**Goal of the exercise:**
The required result is a copy of each line below in which "texttt" appears.

[Opening Supplied records section]

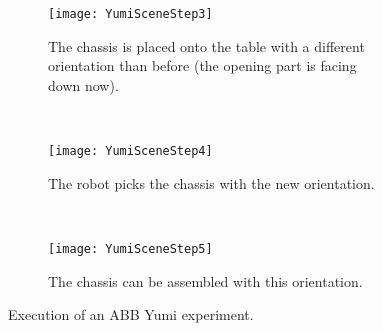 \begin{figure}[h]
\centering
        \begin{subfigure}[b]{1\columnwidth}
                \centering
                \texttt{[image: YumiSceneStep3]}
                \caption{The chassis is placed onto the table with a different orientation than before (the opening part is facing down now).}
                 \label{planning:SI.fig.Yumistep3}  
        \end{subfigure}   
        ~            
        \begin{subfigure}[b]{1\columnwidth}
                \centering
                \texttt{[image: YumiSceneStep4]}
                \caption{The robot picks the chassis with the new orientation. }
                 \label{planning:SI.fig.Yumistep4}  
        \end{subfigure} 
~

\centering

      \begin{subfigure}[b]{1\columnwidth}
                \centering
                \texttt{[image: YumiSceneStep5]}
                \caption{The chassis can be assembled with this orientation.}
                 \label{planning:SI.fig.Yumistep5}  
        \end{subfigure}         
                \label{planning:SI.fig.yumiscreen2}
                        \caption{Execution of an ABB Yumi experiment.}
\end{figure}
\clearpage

[Closing Supplied records section]
[Opening Supplied records section]

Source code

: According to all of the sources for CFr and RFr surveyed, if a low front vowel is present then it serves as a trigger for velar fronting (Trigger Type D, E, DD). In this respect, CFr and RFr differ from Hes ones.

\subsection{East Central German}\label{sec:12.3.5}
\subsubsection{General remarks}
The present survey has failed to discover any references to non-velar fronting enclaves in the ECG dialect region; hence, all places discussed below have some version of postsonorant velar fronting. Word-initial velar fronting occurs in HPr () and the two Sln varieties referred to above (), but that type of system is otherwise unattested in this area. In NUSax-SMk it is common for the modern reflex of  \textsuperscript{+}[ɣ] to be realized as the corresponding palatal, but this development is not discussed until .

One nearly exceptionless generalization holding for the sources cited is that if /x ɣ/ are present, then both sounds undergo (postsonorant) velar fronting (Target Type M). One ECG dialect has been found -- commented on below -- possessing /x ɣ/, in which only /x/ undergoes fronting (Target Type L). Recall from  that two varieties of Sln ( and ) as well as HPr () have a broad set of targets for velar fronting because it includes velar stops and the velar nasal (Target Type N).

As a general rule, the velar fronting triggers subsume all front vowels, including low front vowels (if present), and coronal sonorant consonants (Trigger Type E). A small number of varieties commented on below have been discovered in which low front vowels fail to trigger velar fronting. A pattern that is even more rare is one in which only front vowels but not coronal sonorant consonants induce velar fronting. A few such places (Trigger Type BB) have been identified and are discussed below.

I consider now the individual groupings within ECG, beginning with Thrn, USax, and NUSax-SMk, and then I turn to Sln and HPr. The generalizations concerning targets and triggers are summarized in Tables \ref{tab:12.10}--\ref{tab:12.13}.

[Closing Supplied records section]

**Exercise solution:**
                \texttt{[image: YumiSceneStep3]}
                \texttt{[image: YumiSceneStep4]}
                \texttt{[image: YumiSceneStep5]}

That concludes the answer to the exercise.